Restate word for word the entries below, starting at the line with "the main guide." and ending at the line with "mins 23 secs". Keep both end lines and omit the pictures.

## Extracted data entries
################

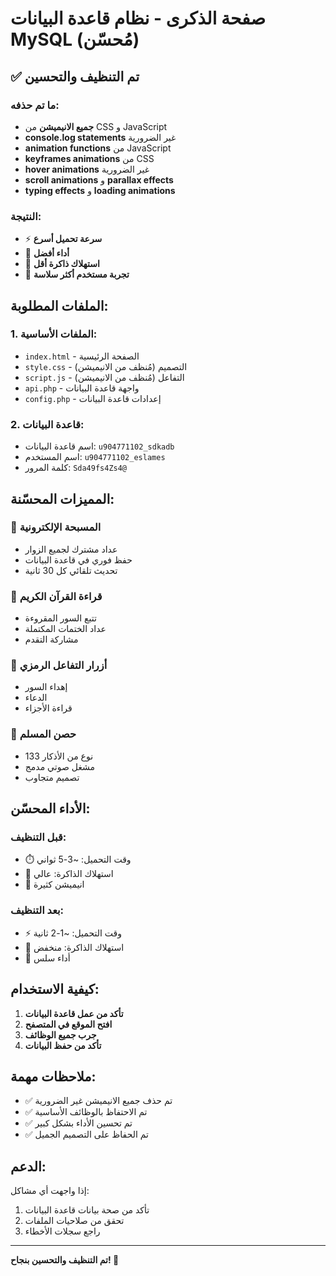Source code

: # صفحة الذكرى - نظام قاعدة البيانات MySQL (مُحسّن)

## ✅ تم التنظيف والتحسين

### ما تم حذفه:
- **جميع الانيميشن** من CSS و JavaScript
- **console.log statements** غير الضرورية
- **animation functions** من JavaScript
- **keyframes animations** من CSS
- **hover animations** غير الضرورية
- **scroll animations** و **parallax effects**
- **typing effects** و **loading animations**

### النتيجة:
- ⚡ **سرعة تحميل أسرع**
- 🚀 **أداء أفضل**
- 💾 **استهلاك ذاكرة أقل**
- 📱 **تجربة مستخدم أكثر سلاسة**

## الملفات المطلوبة:

### 1. **الملفات الأساسية:**
- `index.html` - الصفحة الرئيسية
- `style.css` - التصميم (مُنظف من الانيميشن)
- `script.js` - التفاعل (مُنظف من الانيميشن)
- `api.php` - واجهة قاعدة البيانات
- `config.php` - إعدادات قاعدة البيانات

### 2. **قاعدة البيانات:**
- اسم قاعدة البيانات: `u904771102_sdkadb`
- اسم المستخدم: `u904771102_eslames`
- كلمة المرور: `Sda49fs4Zs4@`

## المميزات المحسّنة:

### 📿 **المسبحة الإلكترونية**
- عداد مشترك لجميع الزوار
- حفظ فوري في قاعدة البيانات
- تحديث تلقائي كل 30 ثانية

### 📖 **قراءة القرآن الكريم**
- تتبع السور المقروءة
- عداد الختمات المكتملة
- مشاركة التقدم

### 🙏 **أزرار التفاعل الرمزي**
- إهداء السور
- الدعاء
- قراءة الأجزاء

### 🎵 **حصن المسلم**
- 133 نوع من الأذكار
- مشغل صوتي مدمج
- تصميم متجاوب

## الأداء المحسّن:

### قبل التنظيف:
- ⏱️ وقت التحميل: ~3-5 ثواني
- 💾 استهلاك الذاكرة: عالي
- 🔄 انيميشن كثيرة

### بعد التنظيف:
- ⚡ وقت التحميل: ~1-2 ثانية
- 💾 استهلاك الذاكرة: منخفض
- 🚀 أداء سلس

## كيفية الاستخدام:

1. **تأكد من عمل قاعدة البيانات**
2. **افتح الموقع في المتصفح**
3. **جرب جميع الوظائف**
4. **تأكد من حفظ البيانات**

## ملاحظات مهمة:

- ✅ تم حذف جميع الانيميشن غير الضرورية
- ✅ تم الاحتفاظ بالوظائف الأساسية
- ✅ تم تحسين الأداء بشكل كبير
- ✅ تم الحفاظ على التصميم الجميل

## الدعم:

إذا واجهت أي مشاكل:
1. تأكد من صحة بيانات قاعدة البيانات
2. تحقق من صلاحيات الملفات
3. راجع سجلات الأخطاء

---
**تم التنظيف والتحسين بنجاح! 🎉** 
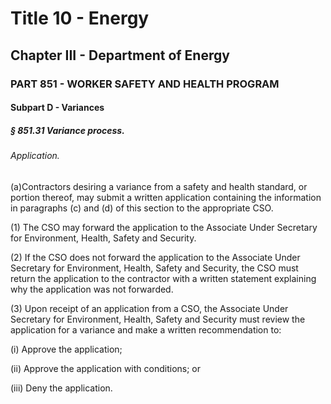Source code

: 
# Title 10 - Energy
## Chapter III - Department of Energy
### PART 851 - WORKER SAFETY AND HEALTH PROGRAM
#### Subpart D - Variances
##### § 851.31 Variance process.
###### Application.

(a)Contractors desiring a variance from a safety and health standard, or portion thereof, may submit a written application containing the information in paragraphs (c) and (d) of this section to the appropriate CSO.

(1) The CSO may forward the application to the Associate Under Secretary for Environment, Health, Safety and Security.

(2) If the CSO does not forward the application to the Associate Under Secretary for Environment, Health, Safety and Security, the CSO must return the application to the contractor with a written statement explaining why the application was not forwarded.

(3) Upon receipt of an application from a CSO, the Associate Under Secretary for Environment, Health, Safety and Security must review the application for a variance and make a written recommendation to:

(i) Approve the application;

(ii) Approve the application with conditions; or

(iii) Deny the application.
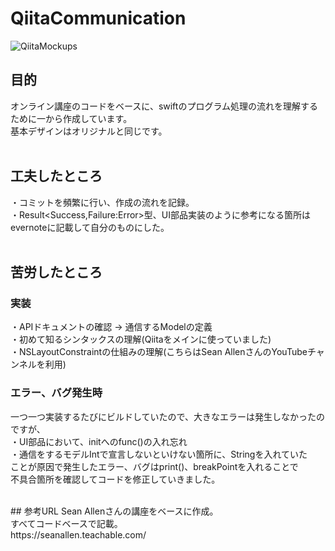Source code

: # QiitaCommunication

![QiitaMockups](https://user-images.githubusercontent.com/46615146/75111962-a3ad4400-5682-11ea-94fa-fcb422b2fee6.jpg)

## 目的
オンライン講座のコードをベースに、swiftのプログラム処理の流れを理解するために一から作成しています。
<br>
基本デザインはオリジナルと同じです。
<br>
<br>
## 工夫したところ
・コミットを頻繁に行い、作成の流れを記録。
<br>
・Result<Success,Failure:Error>型、UI部品実装のように参考になる箇所はevernoteに記載して自分のものにした。
<br>
<br>
## 苦労したところ

### 実装
・APIドキュメントの確認 → 通信するModelの定義
<br>
・初めて知るシンタックスの理解(Qiitaをメインに使っていました)
<br>
・NSLayoutConstraintの仕組みの理解(こちらはSean AllenさんのYouTubeチャンネルを利用)

### エラー、バグ発生時
一つ一つ実装するたびにビルドしていたので、大きなエラーは発生しなかったのですが、
<br>
・UI部品において、initへのfunc()の入れ忘れ
<br>
・通信をするモデルIntで宣言しないといけない箇所に、Stringを入れていた
<br>
ことが原因で発生したエラー、バグはprint()、breakPointを入れることで
<br>
不具合箇所を確認してコードを修正していきました。

<br>
## 参考URL
Sean Allenさんの講座をベースに作成。
<br>
すべてコードベースで記載。
<br>
https://seanallen.teachable.com/


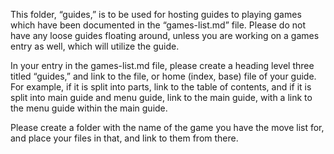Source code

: This folder, “guides,” is to be used for hosting guides to playing
games which have been documented in the “games-list.md” file. Please
do not have any loose guides floating around, unless you are working
on a games entry as well, which will utilize the guide.

In your entry in the games-list.md file, please create a heading level
three titled “guides,” and link to the file, or home (index, base)
file of your guide. For example, if it is split into parts, link to
the table of contents, and if it is split into main guide and menu
guide, link to the main guide, with a link to the menu guide within
the main guide.

Please create a folder with the name of the game you have the move
list for, and place your files in that, and link to them from there.
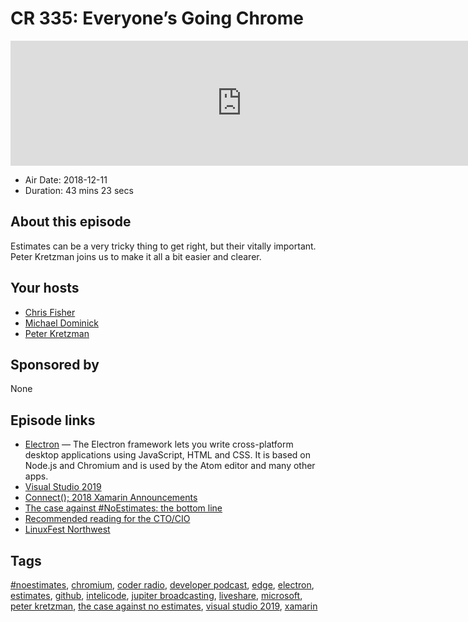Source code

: # CR 335: Everyone’s Going Chrome

<iframe src="https://player.fireside.fm/v2/MLf2ZzhC+XHO8s7FN?theme=dark" width="740" height="200" frameborder="0" scrolling="no"></iframe>

* Air Date: 2018-12-11
* Duration: 43 mins 23 secs

## About this episode

Estimates can be a very tricky thing to get right, but their vitally important. Peter Kretzman joins us to make it all a bit easier and clearer.

## Your hosts
* [Chris Fisher](https://coder.show/hosts/chrislas)
* [Michael Dominick](https://coder.show/hosts/michael)
* [Peter Kretzman](https://coder.show/guests/peterkretzman)

## Sponsored by

None



## Episode links

  * [Electron](https://github.com/electron/electron "Electron") — The Electron framework lets you write cross-platform desktop applications using JavaScript, HTML and CSS. It is based on Node.js and Chromium and is used by the Atom editor and many other apps.
  * [Visual Studio 2019](https://visualstudio.microsoft.com/vs/preview/ "Visual Studio 2019")
  * [Connect(); 2018 Xamarin Announcements](https://blog.xamarin.com/connect-2018-xamarin-announcements/ "Connect\(\); 2018 Xamarin Announcements")
  * [The case against #NoEstimates: the bottom line](http://www.peterkretzman.com/2014/10/15/the-case-against-noestimates-the-bottom-line/ "The case against #NoEstimates: the bottom line")
  * [Recommended reading for the CTO/CIO](http://www.peterkretzman.com/reading-list-for-the-ctocio/ "Recommended reading for the CTO/CIO")
  * [LinuxFest Northwest](https://linuxfestnorthwest.org/conferences/2019 "LinuxFest Northwest")



## Tags

[#noestimates](https://coder.show/tags/%23noestimates), [chromium](https://coder.show/tags/chromium), [coder radio](https://coder.show/tags/coder%20radio), [developer podcast](https://coder.show/tags/developer%20podcast), [edge](https://coder.show/tags/edge), [electron](https://coder.show/tags/electron), [estimates](https://coder.show/tags/estimates), [github](https://coder.show/tags/github), [intelicode](https://coder.show/tags/intelicode), [jupiter broadcasting](https://coder.show/tags/jupiter%20broadcasting), [liveshare](https://coder.show/tags/liveshare), [microsoft](https://coder.show/tags/microsoft), [peter kretzman](https://coder.show/tags/peter%20kretzman), [the case against no estimates](https://coder.show/tags/the%20case%20against%20no%20estimates), [visual studio 2019](https://coder.show/tags/visual%20studio%202019), [xamarin](https://coder.show/tags/xamarin)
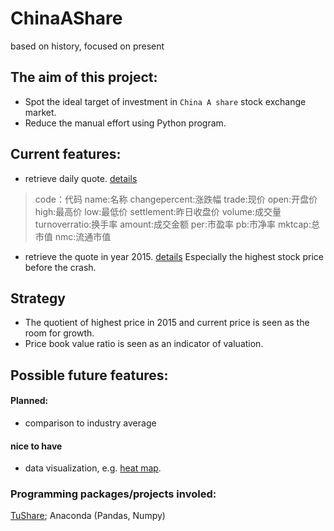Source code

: # ChinaAShare
based on history, focused on present
## The aim of this project:
* Spot the ideal target of investment in `China A share` stock exchange market.
* Reduce the manual effort using Python program.  
## Current features:
* retrieve daily quote. [details](http://tushare.org/trading.html#id4)
> code：代码
> name:名称
> changepercent:涨跌幅
> trade:现价
> open:开盘价
> high:最高价
> low:最低价
> settlement:昨日收盘价
> volume:成交量
> turnoverratio:换手率
> amount:成交金额
> per:市盈率
> pb:市净率
> mktcap:总市值
> nmc:流通市值
* retrieve the quote in year 2015. [details](http://tushare.org/trading.html#id2) Especially the highest stock price before the crash.
## Strategy
* The quotient of highest price in 2015 and current price is seen as the room for growth.
* Price book value ratio is seen as an indicator of valuation.
## Possible future features:
#### Planned:
* comparison to industry average
#### nice to have
* data visualization, e.g. [heat map](https://github.com/FrankBGao/HeatMap_for_TuShare).
### Programming packages/projects involed:
[TuShare](http://tushare.org); Anaconda (Pandas, Numpy)
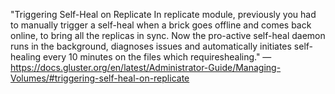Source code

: "Triggering Self-Heal on Replicate
In replicate module, previously you had to manually trigger a self-heal when a brick goes offline and comes back online, to bring all the replicas in sync. Now the pro-active self-heal daemon runs in the background, diagnoses issues and automatically initiates self-healing every 10 minutes on the files which requireshealing."
—https://docs.gluster.org/en/latest/Administrator-Guide/Managing-Volumes/#triggering-self-heal-on-replicate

################

## Exercise result
the main guide.

Please create a folder with the name of the game you have the move
list for, and place your files in that, and link to them from there.
Source code

: # CR 335: Everyone’s Going Chrome

<iframe src="https://player.fireside.fm/v2/MLf2ZzhC+XHO8s7FN?theme=dark" width="740" height="200" frameborder="0" scrolling="no"></iframe>

* Air Date: 2018-12-11
* Duration: 43 mins 23 secs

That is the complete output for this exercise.